Madrid tiene el penoso honor de haber sido escenario de la peor matanza terrorista de la historia de Europa. Hay récords a los que uno renunciaría con mucho gusto, pero no es posible.
De aquella mañana terrible nos queda el recuerdo lacerante de las 192 víctimas, algunas actuaciones dignas de olvido y la memoria de la ola de solidaridad que cayó como un bendito tsunami sobre Madrid desde todos los rincones de España: por unas horas, alguien derribó a patadas los muros territoriales para que cada español se echase a la espalda parte de la cuota de tristeza que sentíamos quienes vivimos aquí.
El 11-M todo el país se bajaba en Atocha, se quedaba en Madrid. Quizá porque en el fondo habita alguien bueno en cada uno de nosotros, tenemos la capacidad de conmovernos ante el dolor de los demás.
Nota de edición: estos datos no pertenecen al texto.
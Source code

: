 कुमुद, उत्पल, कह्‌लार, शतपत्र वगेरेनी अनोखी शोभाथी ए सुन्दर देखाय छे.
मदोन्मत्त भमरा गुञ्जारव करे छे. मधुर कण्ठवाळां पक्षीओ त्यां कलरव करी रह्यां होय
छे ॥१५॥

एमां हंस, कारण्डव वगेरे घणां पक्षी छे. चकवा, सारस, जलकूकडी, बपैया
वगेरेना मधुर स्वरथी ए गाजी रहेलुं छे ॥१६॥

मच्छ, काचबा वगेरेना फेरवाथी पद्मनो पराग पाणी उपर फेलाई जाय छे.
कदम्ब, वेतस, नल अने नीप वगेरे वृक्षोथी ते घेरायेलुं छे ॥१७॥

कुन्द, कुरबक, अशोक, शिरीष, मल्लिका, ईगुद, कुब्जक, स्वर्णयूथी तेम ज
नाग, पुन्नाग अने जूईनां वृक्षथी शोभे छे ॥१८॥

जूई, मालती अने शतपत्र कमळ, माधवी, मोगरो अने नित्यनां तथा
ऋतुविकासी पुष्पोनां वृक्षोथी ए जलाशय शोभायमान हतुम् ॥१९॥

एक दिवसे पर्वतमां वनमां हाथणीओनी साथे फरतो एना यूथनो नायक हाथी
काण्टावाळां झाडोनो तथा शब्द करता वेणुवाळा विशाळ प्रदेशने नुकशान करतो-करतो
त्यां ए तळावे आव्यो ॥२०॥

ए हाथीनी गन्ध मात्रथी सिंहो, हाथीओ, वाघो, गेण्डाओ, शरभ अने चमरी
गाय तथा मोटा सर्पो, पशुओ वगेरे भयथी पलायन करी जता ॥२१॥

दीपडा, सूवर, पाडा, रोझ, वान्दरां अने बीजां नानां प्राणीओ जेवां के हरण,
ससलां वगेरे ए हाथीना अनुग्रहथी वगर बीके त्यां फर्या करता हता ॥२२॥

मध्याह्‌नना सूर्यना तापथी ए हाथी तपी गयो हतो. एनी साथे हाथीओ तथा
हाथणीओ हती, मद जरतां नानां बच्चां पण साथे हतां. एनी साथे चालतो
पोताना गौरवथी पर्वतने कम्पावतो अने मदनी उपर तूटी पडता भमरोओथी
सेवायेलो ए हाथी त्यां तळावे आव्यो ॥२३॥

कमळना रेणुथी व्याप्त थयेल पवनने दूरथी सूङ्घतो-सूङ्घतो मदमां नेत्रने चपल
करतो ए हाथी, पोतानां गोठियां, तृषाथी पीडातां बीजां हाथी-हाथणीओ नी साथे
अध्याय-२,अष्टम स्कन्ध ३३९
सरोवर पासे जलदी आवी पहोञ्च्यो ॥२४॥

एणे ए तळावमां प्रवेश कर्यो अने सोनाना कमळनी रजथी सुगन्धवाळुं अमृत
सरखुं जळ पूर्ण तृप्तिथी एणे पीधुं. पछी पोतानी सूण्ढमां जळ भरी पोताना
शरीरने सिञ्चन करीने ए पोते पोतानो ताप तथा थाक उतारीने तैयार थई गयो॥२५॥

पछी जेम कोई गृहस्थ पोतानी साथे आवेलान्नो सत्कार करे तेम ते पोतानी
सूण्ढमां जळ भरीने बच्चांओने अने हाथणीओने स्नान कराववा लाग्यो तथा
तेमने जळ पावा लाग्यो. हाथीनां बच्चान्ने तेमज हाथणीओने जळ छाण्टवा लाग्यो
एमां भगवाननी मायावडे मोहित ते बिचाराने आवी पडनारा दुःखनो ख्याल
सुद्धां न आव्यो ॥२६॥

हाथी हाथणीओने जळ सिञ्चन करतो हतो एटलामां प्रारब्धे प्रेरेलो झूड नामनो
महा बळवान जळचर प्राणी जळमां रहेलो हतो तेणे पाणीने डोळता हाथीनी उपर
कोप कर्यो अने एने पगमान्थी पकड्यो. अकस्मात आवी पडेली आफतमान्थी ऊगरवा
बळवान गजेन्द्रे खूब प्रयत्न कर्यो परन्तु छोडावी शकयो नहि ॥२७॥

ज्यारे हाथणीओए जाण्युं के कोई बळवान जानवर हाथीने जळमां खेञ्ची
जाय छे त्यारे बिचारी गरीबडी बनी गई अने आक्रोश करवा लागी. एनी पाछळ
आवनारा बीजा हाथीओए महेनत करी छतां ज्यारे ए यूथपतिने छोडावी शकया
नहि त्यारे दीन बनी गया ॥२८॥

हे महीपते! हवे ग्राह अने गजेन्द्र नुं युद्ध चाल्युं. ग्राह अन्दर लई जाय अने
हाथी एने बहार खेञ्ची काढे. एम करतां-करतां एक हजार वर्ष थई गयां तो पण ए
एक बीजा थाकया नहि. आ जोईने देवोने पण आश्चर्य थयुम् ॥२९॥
No hay nada más noble que las lágrimas que se lloran por alguien a quien no se conoce.
Aquel día fatal la nación entera vivió bañada en llanto por seres ajenos. Porque aquellos muertos eran de todos, y su pérdida iba a lastimarnos para siempre. Cada 11 de marzo intentamos hacer un paréntesis en nuestras mezquindades respectivas para honrar la memoria de los muertos y hacer saber a los suyos que, a pesar del tiempo transcurrido, no están solos en esa pena indeleble que deja la ausencia.
El viernes pasado, en el Retiro, políticos que fruncen el ceño al cruzarse en los pasillos del Congreso caminaban juntos en señal de respeto a 192 vidas bruscamente segadas. Hubo una palpable dignidad en aquel corto paseo, en el silencio común de un puñado de hombres y mujeres que ven difícil entenderse, pero que esa mañana tenían en la cabeza algo mucho más grande que las diferencias políticas. Por eso no soy capaz de comprender que el Ayuntamiento de Barcelona no quisiese convocar un minuto de silencio por las víctimas del 11-M, ni que la CUP y ERC votasen en contra de la propuesta de celebrar un sencillo acto en su memoria.
Tuvo que ser la oposición en bloque, unida en una iniciativa impulsada por Ciudadanos, quien agarrase metafóricamente por los pelos a Ada Colau para obligarla a tener un gesto de respeto hacia los muertos y sus familias. La cara con la que la alcaldesa asistió al acto decía todo sobre lo a gusto que estaba allí. Pero tuvo que tragarse lo que fuera que le impidiese mostrar solidaridad con 192 víctimas, y pasar por el aro. Para eso sirve la oposición. Para eso sirve que, de vez en cuando, la gente decente se ponga de acuerdo.